Dr Pamela Ronald shares how science feeds the world
Loathsome as it is to deploy trite literary cliches, forgive me this one: it is impossible to overstate the importance of rice for humanity. A cereal grain, it is the staple food for over half of the world’s population (especially in Asia and Africa) and, in providing one-fifth of the cumulative caloric intake for human beings, is indisputably the single most significant food crop we have ever cultivated. Cultures flourish, and empires rise and fall, thanks to the stuff.
There is one catch, though: it must grow in water, thus those artfully irrigated fields in which the farmer toils, legs submerged to knee height. And, conversely, this means that the cultivation of rice – that crop upon which so many of us depend – is highly susceptible to being ruined by flooding. Nutritional disaster ensues.

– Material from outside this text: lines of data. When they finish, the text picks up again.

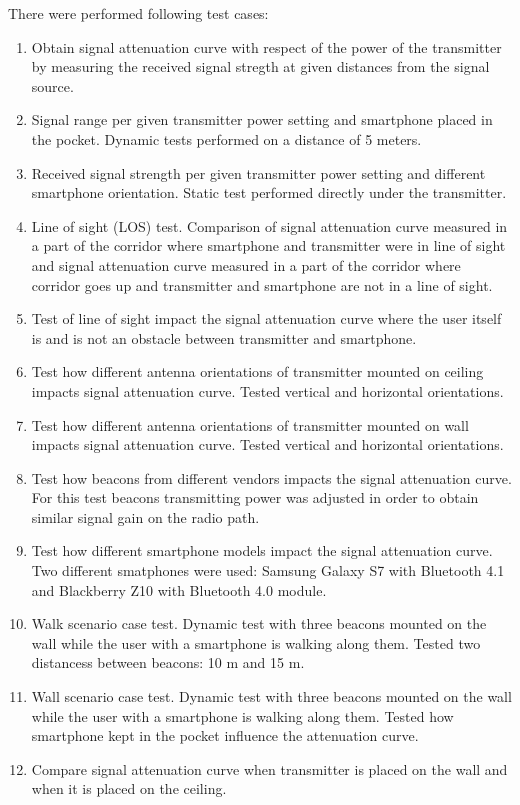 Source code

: \documentclass[../main.tex]{subfiles}
\begin{document}
There were performed following test cases:
\begin{enumerate}
	\item Obtain signal attenuation curve with respect of the power of the transmitter by measuring the received signal stregth at given distances from the signal source.
	\item Signal range per given transmitter power setting and smartphone placed in the pocket. Dynamic tests performed on a distance of 5 meters.
	\item Received signal strength per given transmitter power setting and different smartphone orientation. Static test performed directly under the transmitter.
	\item Line of sight (LOS) test. Comparison of signal attenuation curve measured in a part of the corridor where smartphone and transmitter were in line of sight and signal attenuation curve measured in a part of the corridor where corridor goes up and transmitter and smartphone are not in a line of sight.
	\item Test of line of sight impact the signal attenuation curve where the user itself is and is not an obstacle between transmitter and smartphone.
	\item Test how different antenna orientations of transmitter mounted on ceiling impacts signal attenuation curve. Tested vertical and horizontal orientations.
	\item Test how different antenna orientations of transmitter mounted on wall impacts signal attenuation curve. Tested vertical and horizontal orientations.
	\item Test how beacons from different vendors impacts the signal attenuation curve. For this test beacons transmitting power was adjusted in order to obtain similar signal gain on the radio path.
	\item Test how different smartphone models impact the signal attenuation curve. Two different smatphones were used: Samsung Galaxy S7 with Bluetooth 4.1 and Blackberry Z10 with Bluetooth 4.0 module.
	\item Walk scenario case test. Dynamic test with three beacons mounted on the wall while the user with a smartphone is walking along them. Tested two distancess between beacons: 10 m and 15 m.
	\item Wall scenario case test. Dynamic test with three beacons mounted on the wall while the user with a smartphone is walking along them. Tested how smartphone kept in the pocket influence the attenuation curve.
	\item  Compare signal attenuation curve when transmitter is placed on the wall and when it is placed on the ceiling.
\end{enumerate}
\end{document}
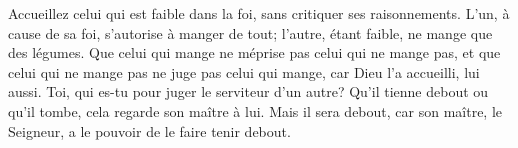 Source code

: Accueillez celui qui est faible dans la foi,
	sans critiquer ses raisonnements.
L’un, à cause de sa foi, s’autorise à manger de tout;
	l’autre, étant faible, ne mange que des légumes.
Que celui qui mange ne méprise pas celui qui ne mange pas,
	et que celui qui ne mange pas ne juge pas celui qui mange,
	car Dieu l’a accueilli, lui aussi.
Toi, qui es-tu pour juger le serviteur d’un autre?
	Qu’il tienne debout ou qu’il tombe, cela regarde son maître à lui.
Mais il sera debout,
	car son maître, le Seigneur, a le pouvoir de le faire tenir debout.
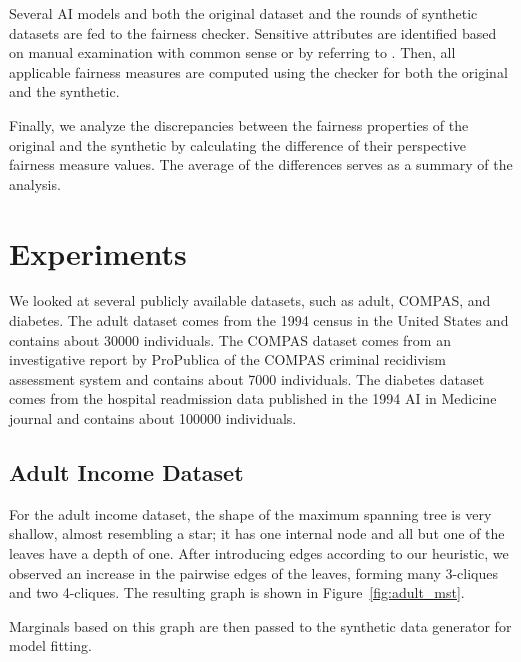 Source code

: \documentclass[manuscript,screen,review,anonymous]{acmart}
\begin{document}
Several AI models and both the original dataset and the rounds of synthetic datasets are fed to the fairness checker. Sensitive attributes are identified based on manual examination with common sense or by referring to \cite{pessach2022review}. Then, all applicable fairness measures are computed using the checker for both the original and the synthetic.

Finally, we analyze the discrepancies between the fairness properties of the original and the synthetic by calculating the difference of their perspective fairness measure values. The average of the differences serves as a summary of the analysis.

\section{Experiments}

We looked at several publicly available datasets, such as adult\cite{adult_2,Kaggle_Adult_Census_Income}, COMPAS\cite{larson2016propublica,Kaggle_COMPAS_Dataset}, and diabetes\cite{diabetes_34,Kaggle_Diabetes_Prediction}. The adult dataset comes from the 1994 census in the United States and contains about 30000 individuals. The COMPAS dataset comes from an investigative report by ProPublica of the COMPAS criminal recidivism assessment system and contains about 7000 individuals. The diabetes dataset comes from the hospital readmission data published in the 1994 AI in Medicine journal and contains about 100000 individuals.

\subsection{Adult Income Dataset}

For the adult income dataset, the shape of the maximum spanning tree is very shallow, almost resembling a star; it has one internal node and all but one of the leaves have a depth of one. After introducing edges according to our heuristic, we observed an increase in the pairwise edges of the leaves, forming many 3-cliques and two 4-cliques. The resulting graph is shown in Figure~\ref{fig:adult_mst}.

Marginals based on this graph are then passed to the synthetic data generator for model fitting.
\end{document}
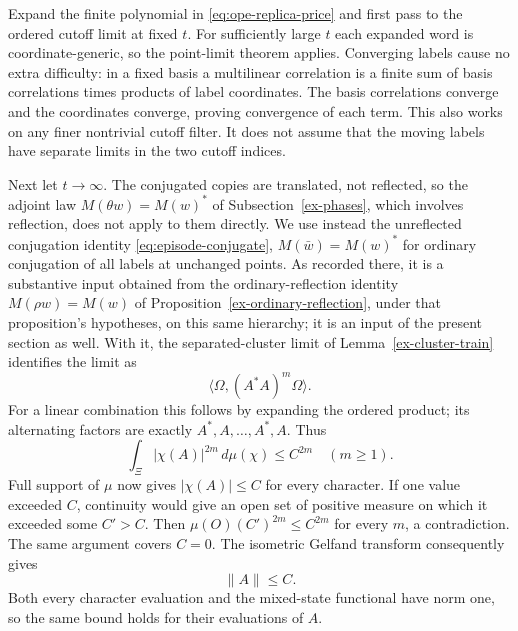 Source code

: Expand the finite polynomial in \eqref{eq:ope-replica-price} and first
pass to the ordered cutoff limit at fixed $t$. For sufficiently large
$t$ each expanded word is coordinate-generic, so the point-limit theorem
applies. Converging labels cause no extra difficulty: in a fixed basis
a multilinear correlation is a finite sum of basis correlations times
products of label coordinates. The basis correlations converge and the
coordinates converge, proving convergence of each term. This also works
on any finer nontrivial cutoff filter. It does not assume that the moving
labels have separate limits in the two cutoff indices.

Next let $t\to\infty$. The conjugated copies are translated, not
reflected, so the adjoint law $M(\theta w)=M(w)^*$ of
Subsection~\ref{ex-phases}, which involves reflection, does not apply to
them directly. We use instead the unreflected conjugation identity
\eqref{eq:episode-conjugate}, $M(\bar w)=M(w)^*$ for ordinary
conjugation of all labels at unchanged points. As recorded there, it is
a substantive input obtained from the ordinary-reflection identity
$M(\rho w)=M(w)$ of Proposition~\ref{ex-ordinary-reflection}, under that
proposition's hypotheses, on this same hierarchy; it is an input of the
present section as well. With it, the separated-cluster limit of
Lemma~\ref{ex-cluster-train} identifies the limit as
\[
 \langle\Omega,(A^*A)^m\Omega\rangle.
\]
For a linear combination this follows by expanding the ordered product;
its alternating factors are exactly $A^*,A,\ldots,A^*,A$. Thus
\[
 \int_\Xi|\chi(A)|^{2m}\,d\mu(\chi)\leq C^{2m}
                  \quad(m\geq1).
\]
Full support of $\mu$ now gives $|\chi(A)|\leq C$ for every character.
If one value exceeded $C$, continuity would give an open set of positive
measure on which it exceeded some $C'>C$. Then
$\mu(O)(C')^{2m}\leq C^{2m}$ for every $m$, a contradiction. The same
argument covers $C=0$. The isometric Gelfand transform consequently gives
\begin{equation}\label{eq:ope-ground-price}
 \|A\|\leq C.
\end{equation}
Both every character evaluation and the mixed-state functional have norm
one, so the same bound holds for their evaluations of $A$.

This makes the work and accomplishments of Dr. Pamela Ronald of near unfathomable consequence. She is a Plant Pathologist and Geneticist, currently working as a Professor in the Department of Plant Pathology and Genome Center at the University of California, Davis, and is a member of the Innovative Genomics Institute at UC Berkeley.
Her great accomplishment – achieved with colleagues David Mackill and Kenong Xu – was the pinpointing and isolation of Sub1A, a submergence-tolerant gene in the rice genome that allows the rice plant to withstand flooding while still producing a high-yield crop after flood waters recedes.

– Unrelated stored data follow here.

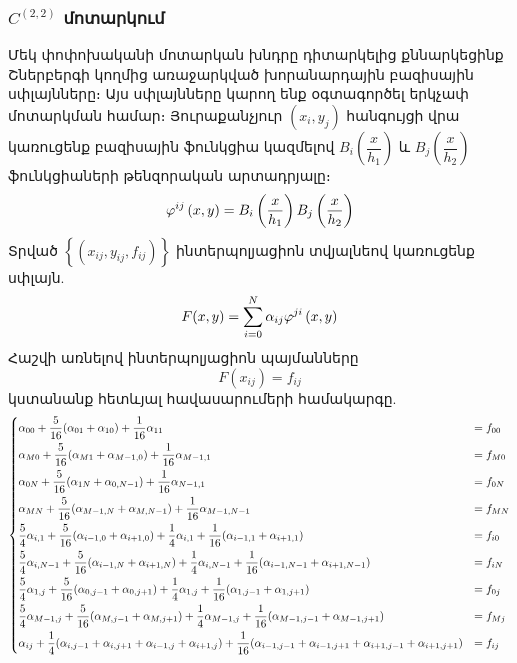 \documentclass[fleqn, bachelor,subf,12pt,notitlepage]{article}
\begin{document}
\subsubsection*{$C^{(2,2)}$ մոտարկում}
Մեկ փոփոխականի մոտարկան խնդրը դիտարկելից քննարկեցինք Շներբերգի կողմից առաջարկված խորանարդային բազիսային սփլայնները։ Այս սփլայնները կարող ենք  օգտագործել երկչափ մոտարկման համար։
Յուրաքանչյուր $\left(x_{i}, y_{j}\right)$ հանգույցի վրա կառուցենք բազիսային ֆունկցիա կազմելով $B_{i}\left(\dfrac{x}{h_{1}}\right)$ և $B_{j}\left(\dfrac{x}{h_{2}}\right)$ ֆունկցիաների թենզորական  արտադրյալը։
\begin{equation}
\varphi^{ij}\left(x, y\right) = B_{i}\left(\dfrac{x}{h_{1}}\right) B_{j}\left(\dfrac{x}{h_{2}}\right)$$
\end{equation}
\noindent Տրված $\left\{\left(x_{ij}, y_{ij}, f_{ij}\right)\right\}$ ինտերպոլյացիոն տվյալնեով կառուցենք սփլայն.
\begin{equation}
F(x,y) = \sum_{i=0}^{N} \alpha_{ij}\varphi^{ji}\left(x, y\right)$$
\end{equation}
Հաշվի առնելով ինտերպոլյացիոն պայմանները
\begin{equation*}
F(x_{ij}) = f_{ij}
\end{equation*}
կստանանք հետևյալ հավասարումերի համակարգը.
\begin{equation}
\begin{dcases}
\alpha_{00}+\frac{5}{16}(\alpha_{01} + \alpha_{10}) +\frac{1}{16}\alpha_{11} &= f_{00}\\
\alpha_{M0}+\frac{5}{16}(\alpha_{M1} + \alpha_{M-1,0}) +\frac{1}{16}\alpha_{M-1, 1} &= f_{M0}\\
\alpha_{0N}+\frac{5}{16}(\alpha_{1N} + \alpha_{0,N-1}) +\frac{1}{16}\alpha_{N-1, 1} &= f_{0N}\\
\alpha_{MN}+\frac{5}{16}(\alpha_{M-1,N} + \alpha_{M,N-1}) +\frac{1}{16}\alpha_{M-1,N-1} &= f_{MN}\\
\frac{5}{4}\alpha_{i,1}+\frac{5}{16}(\alpha_{i-1,0} + \alpha_{i+1,0}) +\frac{1}{4}\alpha_{i,1} + \frac{1}{16}(\alpha_{i-1,1}+\alpha_{i+1,1}) &= f_{i0}\\
\frac{5}{4}\alpha_{i,N-1}+\frac{5}{16}(\alpha_{i-1,N} + \alpha_{i+1,N}) +\frac{1}{4}\alpha_{i,N-1} + \frac{1}{16}(\alpha_{i-1,N-1}+\alpha_{i+1,N-1}) &= f_{iN}\\
\frac{5}{4}\alpha_{1,j}+\frac{5}{16}(\alpha_{0,j-1} + \alpha_{0,j+1}) +\frac{1}{4}\alpha_{1,j} + \frac{1}{16}(\alpha_{1,j-1}+\alpha_{1,j+1}) &= f_{0j}\\
\frac{5}{4}\alpha_{M-1,j}+\frac{5}{16}(\alpha_{M,j-1} + \alpha_{M,j+1}) +\frac{1}{4}\alpha_{M-1,j} + \frac{1}{16}(\alpha_{M-1,j-1}+\alpha_{M-1,j+1})& = f_{Mj}\\
\alpha_{ij} + \frac{1}{4}(\alpha_{i,j-1} + \alpha_{i,j+1} + \alpha_{i-1,j} + \alpha_{i+1,j}) + \frac{1}{16}(\alpha_{i-1,j-1} + \alpha_{i-1,j+1} + \alpha_{i+1,j-1} +\alpha_{i+1,j+1}) &= f_{ij}
\end{dcases}
\end{equation}
\end{document}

Reflecting on Dr. Pamela Ronald's story
Her story is one of those quintessentially American ones: her father was a Holocaust survivor who, after 12 years of being “stateless” and roaming in search of an education, would eventually settle in Northern California. It was in this region of outstanding beauty that Ronald’s mother introduced her to the wonders of nature, instilling in her an appreciation for native ecosystems and the importance of conserving pristine wilderness. It was while exploring this wilderness that she first encountered botanists (who were identifying wildflowers), realising that she could make a profession out of studying plants.
Reed College in Portland, Oregon and Stanford University in Palo Alto, California ensued, where she earned a BA and an MA in biology at both institutions, respectively. A Fulbright Scholarship brought her to Sweden, where she obtained a second MA in plant physiology. The educational capstone would be a PhD. – completed in 1990 – in molecular and physiological plant biology from UC Berkeley. It was during this postdoc that she felt the draw of rice, an inclination stemming from the aforementioned fact that it feeds half of the world’s population: “I hoped my world could eventually be applied to help subsistence farmers, many of whom live on less than $3 a day.”
Work on identifying and mapping key rice genes was a collaborative effort, with the research spanning the globe, from rice farmers in Vietnam to she and her colleagues working in a laboratory at UC Davis. Ronald notes that “the rice breeding and genetics community are close, and we share a common goal: to help smallholder farmers grow rice in a manner that will alleviate challenges and enhance food security”.
She recounts those heady days of the 1990s, when the work that led to the isolation of that flood-resistant Sub1A rice gene was done: “In 1995, my lab isolated the rice immune receptor XA21. My friend and colleague, Dave Mackill, stopped by my office soon after this discovery to tell me about a project he was working on. He explained the devastation wreaked by flooding in rice fields in India and Bangladesh, and asked if I would collaborate on isolating the key gene. I was thrilled to join the project and we quickly got to work (using the platforms that my lab had created to isolate XA21) for the isolation of the Sub1A gene.”
Since then – and with the help of such entities as the Bill and Melinda Gates Foundation – this rice strain has spread around the world. Its potency was demonstrated last year after the devastating floods in Bangladesh and eastern India. Here, more than 6 million farmers were growing the strain, and, indeed, it had a 60% yield advantage when compared to conventional varieties.